# Clogged cheapie fog machine



## daBOOhouse (Aug 4, 2010)

I've read several articles on cleaning and repairing non-working fog machines but none that really pretain to my issue. I have a cheapie 400w fog machine that is clogged. The pump works, heater works, it's just clogged. Tried the vinager and water bit but can't seem to get it through the heating block, not even with compressed air trying to get it through. Once or twice, got a little black spittle out the other end then nothing. The inlet and outlet are brass and have a small hole. From what I read, there is a small diameter brass tube wound up inside the block.

Anyone know what the clog is made up of and if there is something a bit stronger than vinager that would disolve the clog but not eat the brass? Would boiling help?

I know it's a cheap fogger and it has been replaced already but, just like most of you out there, I can't bring myself to get rid of something that has only one non-working part that I may be able to Dr. Frankenstien back to life...

Thanks and happy haunting!


----------



## Otaku (Dec 3, 2004)

I had success with this technique:

http://www.hauntforum.com/showthread.php?t=22935

Vinegar and water only work on hard water scaling (calcium).

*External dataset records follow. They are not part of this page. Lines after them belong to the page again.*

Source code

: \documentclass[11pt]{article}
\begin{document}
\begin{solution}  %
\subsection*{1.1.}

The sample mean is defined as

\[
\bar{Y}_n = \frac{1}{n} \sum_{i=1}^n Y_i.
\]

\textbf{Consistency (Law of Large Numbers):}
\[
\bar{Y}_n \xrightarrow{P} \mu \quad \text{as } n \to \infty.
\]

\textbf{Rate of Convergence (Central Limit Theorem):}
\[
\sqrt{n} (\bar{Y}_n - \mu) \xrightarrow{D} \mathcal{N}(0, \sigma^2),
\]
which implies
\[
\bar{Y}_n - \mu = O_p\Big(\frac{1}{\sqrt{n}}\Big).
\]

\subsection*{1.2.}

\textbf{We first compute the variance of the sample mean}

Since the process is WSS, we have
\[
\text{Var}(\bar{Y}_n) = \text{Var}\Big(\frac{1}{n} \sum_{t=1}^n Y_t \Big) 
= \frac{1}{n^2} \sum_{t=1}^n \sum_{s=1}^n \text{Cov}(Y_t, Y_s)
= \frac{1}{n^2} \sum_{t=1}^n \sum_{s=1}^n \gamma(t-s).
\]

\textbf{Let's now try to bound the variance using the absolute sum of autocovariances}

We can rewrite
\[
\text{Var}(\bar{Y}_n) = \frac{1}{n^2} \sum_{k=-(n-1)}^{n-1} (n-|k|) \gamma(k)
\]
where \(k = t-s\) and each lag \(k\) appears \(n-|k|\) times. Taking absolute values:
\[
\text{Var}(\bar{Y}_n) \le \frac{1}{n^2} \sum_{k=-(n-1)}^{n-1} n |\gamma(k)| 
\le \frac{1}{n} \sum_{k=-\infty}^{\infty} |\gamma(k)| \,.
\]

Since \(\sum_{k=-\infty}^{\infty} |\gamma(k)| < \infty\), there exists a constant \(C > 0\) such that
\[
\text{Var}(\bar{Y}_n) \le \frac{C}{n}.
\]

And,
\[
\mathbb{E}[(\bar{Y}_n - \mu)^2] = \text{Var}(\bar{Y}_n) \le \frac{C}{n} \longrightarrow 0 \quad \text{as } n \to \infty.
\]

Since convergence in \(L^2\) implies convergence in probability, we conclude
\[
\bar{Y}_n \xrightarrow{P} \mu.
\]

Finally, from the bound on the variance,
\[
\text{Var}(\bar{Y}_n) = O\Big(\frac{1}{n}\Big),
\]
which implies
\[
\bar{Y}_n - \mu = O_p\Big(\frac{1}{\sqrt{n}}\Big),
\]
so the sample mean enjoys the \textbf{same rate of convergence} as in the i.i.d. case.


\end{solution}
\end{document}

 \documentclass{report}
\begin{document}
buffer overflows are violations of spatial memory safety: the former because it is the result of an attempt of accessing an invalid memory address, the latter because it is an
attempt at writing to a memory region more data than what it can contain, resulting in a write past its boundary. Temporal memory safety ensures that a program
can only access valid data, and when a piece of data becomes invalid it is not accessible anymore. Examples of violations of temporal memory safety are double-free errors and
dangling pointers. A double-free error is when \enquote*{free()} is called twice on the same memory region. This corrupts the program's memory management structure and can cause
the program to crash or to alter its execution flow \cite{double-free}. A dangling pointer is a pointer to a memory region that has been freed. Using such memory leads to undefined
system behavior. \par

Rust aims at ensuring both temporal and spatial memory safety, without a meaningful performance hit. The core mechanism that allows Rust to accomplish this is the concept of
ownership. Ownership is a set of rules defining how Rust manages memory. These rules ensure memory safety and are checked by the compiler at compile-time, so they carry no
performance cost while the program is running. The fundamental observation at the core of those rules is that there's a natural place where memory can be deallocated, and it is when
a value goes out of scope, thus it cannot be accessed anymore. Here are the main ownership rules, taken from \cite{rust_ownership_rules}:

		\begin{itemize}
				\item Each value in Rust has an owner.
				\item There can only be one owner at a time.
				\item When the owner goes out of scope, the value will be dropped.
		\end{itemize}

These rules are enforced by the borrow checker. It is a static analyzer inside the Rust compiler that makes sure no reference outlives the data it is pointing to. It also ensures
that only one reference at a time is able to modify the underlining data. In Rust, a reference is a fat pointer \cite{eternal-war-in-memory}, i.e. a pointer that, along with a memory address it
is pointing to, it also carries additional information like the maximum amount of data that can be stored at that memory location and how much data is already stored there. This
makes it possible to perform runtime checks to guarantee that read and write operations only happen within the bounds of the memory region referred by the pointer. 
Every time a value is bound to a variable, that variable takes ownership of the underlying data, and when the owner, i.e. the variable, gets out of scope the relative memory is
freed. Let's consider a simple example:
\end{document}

The alcohol actually dissolves the dried, burnt fog juice which can then be blown out. It's easier to do this cleaning if the heater block is removed from the fogger, but it could be done in place.


----------



## daBOOhouse (Aug 4, 2010)

Thanks for the response! I will definitely start trying to force that block to become an alcoholic...

I'll let you all know what happens.


----------